Nous avons reçu à Paris, le président de la République et moi-même, le président de l’Union africaine. J’ai nommé un représentant spécial pour cette partie du monde, l’ambassadeur Jean Félix-Paganon, qui se trouve actuellement en déplacement dans cette région. Toute une série de contacts sont pris : Alpha Condé était là ces jours-ci ; le président du Sénégal vient dans peu de temps. Nous faisons ce que nous devons faire en liaison avec nos partenaires africains. L’objectif est de rétablir, dans le sud, l’ordre constitutionnel, d’assurer et d’affirmer l’intégrité du Mali ; et ensuite, à mesure que les forces africaines pourront être réunies, de regagner le terrain qui a été perdu.
Tout cela demande évidemment un support international ; c’est la raison pour laquelle se discute dans quelques heures une résolution, mise au point aux Nations unies, qui est sous chapitre VII - même si elle n’est pas sous chapitre VII militaire - et qui englobe l’ensemble des demandes qui sont faites par la communauté internationale. J’espère que cette résolution pourra être adoptée ; elle donnera un cadre juridique à toute une série d’actions qu’il faut mener, d’abord par nos amis africains.

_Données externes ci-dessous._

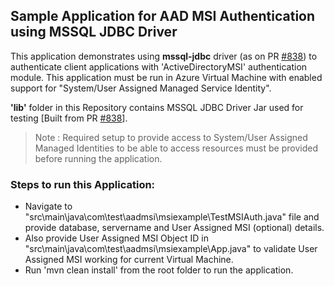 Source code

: ## Sample Application for AAD MSI Authentication using MSSQL JDBC Driver

This application demonstrates using **mssql-jdbc** driver (as on PR [#838](https://github.com/Microsoft/mssql-jdbc/pull/838)) to authenticate client applications with 'ActiveDirectoryMSI' authentication module.
This application must be run in Azure Virtual Machine with enabled support for "System/User Assigned Managed Service Identity".

**'lib'** folder in this Repository contains MSSQL JDBC Driver Jar used for testing [Built from PR [#838](https://github.com/Microsoft/mssql-jdbc/pull/838)].
> Note : Required setup to provide access to System/User Assigned Managed Identities to be able to access resources must be provided before running the application.
### Steps to run this Application:
- Navigate to "src\main\java\com\test\aadmsi\msiexample\TestMSIAuth.java" file and provide database, servername and User Assigned MSI (optional) details.
- Also provide User Assigned MSI Object ID in "src\main\java\com\test\aadmsi\msiexample\App.java" to validate User Assigned MSI working for current Virtual Machine.
- Run 'mvn clean install' from the root folder to run the application.
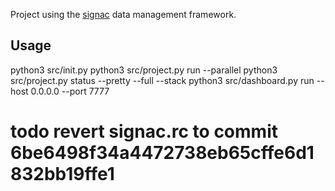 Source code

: Project using the [signac](https://signac.io) data management framework.

## Usage

python3 src/init.py
python3 src/project.py run --parallel
python3 src/project.py status --pretty --full --stack
python3 src/dashboard.py run --host 0.0.0.0 --port 7777 

# todo revert signac.rc to commit 6be6498f34a4472738eb65cffe6d1832bb19ffe1
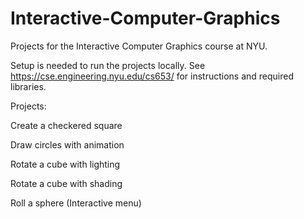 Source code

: # Interactive-Computer-Graphics
Projects for the Interactive Computer Graphics course at NYU.

Setup is needed to run the projects locally. See https://cse.engineering.nyu.edu/cs653/ for instructions and required libraries.

Projects:

Create a checkered square

Draw circles with animation

Rotate a cube with lighting

Rotate a cube with shading

Roll a sphere (Interactive menu)
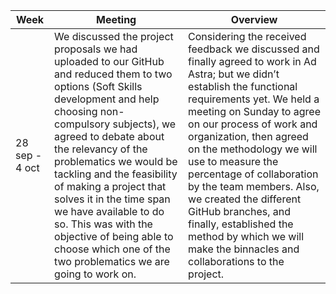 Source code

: 
| **Week**       | **Meeting**                                                                                                                                                                                                                                                                                                                                                                                                                                                                 | **Overview**                                                                                                                                                                                                                                                                                                                                                                                                                                                                                        |
|----------------|-----------------------------------------------------------------------------------------------------------------------------------------------------------------------------------------------------------------------------------------------------------------------------------------------------------------------------------------------------------------------------------------------------------------------------------------------------------------------------|-----------------------------------------------------------------------------------------------------------------------------------------------------------------------------------------------------------------------------------------------------------------------------------------------------------------------------------------------------------------------------------------------------------------------------------------------------------------------------------------------------|
| 28 sep - 4 oct | We discussed the project proposals we had uploaded to our GitHub and reduced them to two options (Soft Skills development and help choosing non-compulsory subjects), we agreed to debate about the relevancy of the problematics we would be tackling and the feasibility of making a project that solves it in the time span we have available to do so. This was with the objective of being able to choose which one of the two problematics we are going to work on.   | Considering the received feedback we discussed and finally agreed to work in Ad Astra; but we didn’t establish the functional requirements yet. We held a meeting on Sunday to agree on our process of work and organization, then agreed on the methodology we will use to measure the percentage of collaboration by the team members. Also, we created the different GitHub branches, and finally, established the method by which we will make the binnacles and collaborations to the project. |


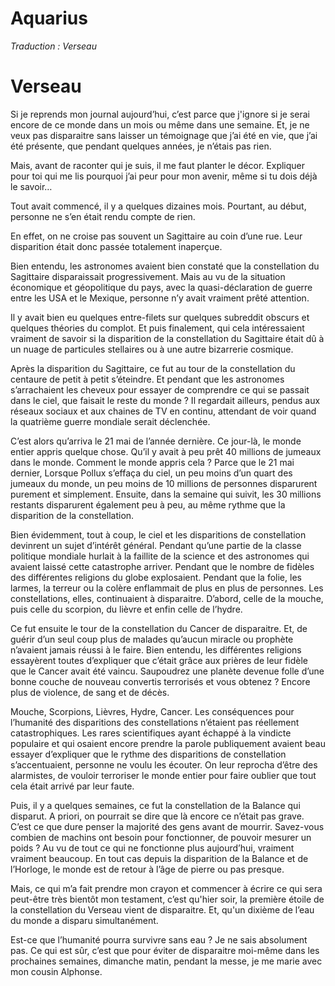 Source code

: # Aquarius 

*Traduction : Verseau*

# Verseau

Si je reprends mon journal aujourd’hui, c’est parce que j'ignore si je serai encore de ce monde dans un mois ou même dans une semaine. Et, je ne veux pas disparaitre sans laisser un témoignage que j’ai été en vie, que j’ai été présente, que pendant quelques années, je n’étais pas rien.  

Mais, avant de raconter qui je suis, il me faut planter le décor. Expliquer pour toi qui me lis pourquoi j’ai peur pour mon avenir, même si tu dois déjà le savoir… 

Tout avait commencé, il y a quelques dizaines mois.  Pourtant, au début, personne ne s’en était rendu compte de rien.   

En effet, on ne croise pas souvent un Sagittaire au coin d’une rue. Leur disparition était donc passée totalement inaperçue. 

Bien entendu, les astronomes avaient bien constaté que la constellation du Sagittaire disparaissait progressivement. Mais au vu de la situation économique et géopolitique du pays, avec la quasi-déclaration de guerre entre les USA et le Mexique, personne n’y avait vraiment prêté attention. 

Il y avait bien eu quelques entre-filets sur quelques subreddit obscurs et quelques théories du complot. Et puis finalement, qui cela intéressaient vraiment de savoir si la disparition de la constellation du Sagittaire était dû à un nuage de particules stellaires ou à une autre bizarrerie cosmique. 

Après la disparition du Sagittaire, ce fut au tour de la constellation du centaure de petit à petit s’éteindre. Et pendant que les astronomes s’arrachaient les cheveux pour essayer de comprendre ce qui se passait dans le ciel, que faisait le reste du monde ?  Il regardait ailleurs, pendus aux réseaux sociaux et aux chaines de TV en continu, attendant de voir quand la quatrième guerre mondiale serait déclenchée. 

C’est alors qu’arriva le 21 mai de l’année dernière. Ce jour-là, le monde entier appris quelque chose. Qu’il y avait à peu prêt 40 millions de jumeaux dans le monde. Comment le monde appris cela ? Parce que le 21 mai dernier, Lorsque Pollux s’effaça du ciel, un peu moins d’un quart des jumeaux du monde, un peu moins de 10 millions de personnes disparurent purement et simplement. Ensuite, dans la semaine qui suivit, les 30 millions restants disparurent également peu à peu, au même rythme que la disparition de la constellation. 

Bien évidemment, tout à coup, le ciel et les disparitions de constellation devinrent un sujet d’intérêt général. Pendant qu’une partie de la classe politique mondiale hurlait à la faillite de la science et des astronomes qui avaient laissé cette catastrophe arriver. Pendant que le nombre de fidèles des différentes religions du globe explosaient. Pendant que la folie, les larmes, la terreur ou la colère enflammait de plus en plus de personnes.  Les constellations, elles, continuaient à disparaitre. D’abord, celle de la mouche, puis celle du scorpion, du lièvre et enfin celle de l’hydre. 

Ce fut ensuite le tour de la constellation du Cancer de disparaitre. Et, de guérir d’un seul coup plus de malades qu’aucun miracle ou prophète n’avaient jamais réussi à le faire. Bien entendu, les différentes religions essayèrent toutes d’expliquer que c’était grâce aux prières de leur fidèle que le Cancer avait été vaincu. Saupoudrez une planète devenue folle d’une bonne couche de nouveau convertis terrorisés et vous obtenez ?  Encore plus de violence, de sang et de décès. 

Mouche, Scorpions, Lièvres, Hydre, Cancer. Les conséquences pour l’humanité des disparitions des constellations n’étaient pas réellement catastrophiques. Les rares scientifiques ayant échappé à la vindicte populaire et qui osaient encore prendre la parole publiquement avaient beau essayer d’expliquer que le rythme des disparitions de constellation s’accentuaient, personne ne voulu les écouter. On leur reprocha d’être des alarmistes, de vouloir terroriser le monde entier pour faire oublier que tout cela était arrivé par leur faute.  

Puis, il y a quelques semaines, ce fut la constellation de la Balance qui disparut. A priori, on pourrait se dire que là encore ce n’était pas grave. C’est ce que dure penser la majorité des gens avant de mourrir. Savez-vous combien de machins ont besoin pour fonctionner, de pouvoir mesurer un poids ? Au vu de tout ce qui ne fonctionne plus aujourd’hui, vraiment vraiment beaucoup. En tout cas depuis la disparition de la Balance et de l’Horloge, le monde est de retour à l’âge de pierre ou pas presque. 

Mais, ce qui m’a fait prendre mon crayon et commencer à écrire ce qui sera peut-être très bientôt mon testament, c’est qu'hier soir, la première étoile de la constellation du Verseau vient de disparaitre. Et, qu'un dixième de l’eau du monde a disparu simultanément. 

Est-ce que l’humanité pourra survivre sans eau ?  Je ne sais absolument pas. Ce qui est sûr, c’est que pour éviter de disparaitre moi-même dans les prochaines semaines, dimanche matin, pendant la messe, je me marie avec mon cousin Alphonse.  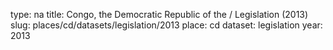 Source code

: type: na
title: Congo, the Democratic Republic of the / Legislation (2013)
slug: places/cd/datasets/legislation/2013
place: cd
dataset: legislation
year: 2013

J’ajoute enfin qu’il ne faut pas seulement se préoccuper de la question de la sécurité, même si elle est essentielle, mais aussi de la question du développement et de l’humanitaire. Il y a des dizaines de milliers de personnes qui, compte tenu de la gravité de la situation, sont réfugiées dans des zones voisines. Il y a des menaces de famine, à la fois dans ce pays et aussi dans les zones voisines.
Là aussi, un appel a été lancé à l’Europe. Nous allons reprendre les discussions dans les jours qui viennent avec les collectivités locales et les différents pays européens pour faire en sorte qu’au caractère abominable de ce qui se passe sur le plan de la sécurité et des droits ne s’ajoute pas une catastrophe humanitaire.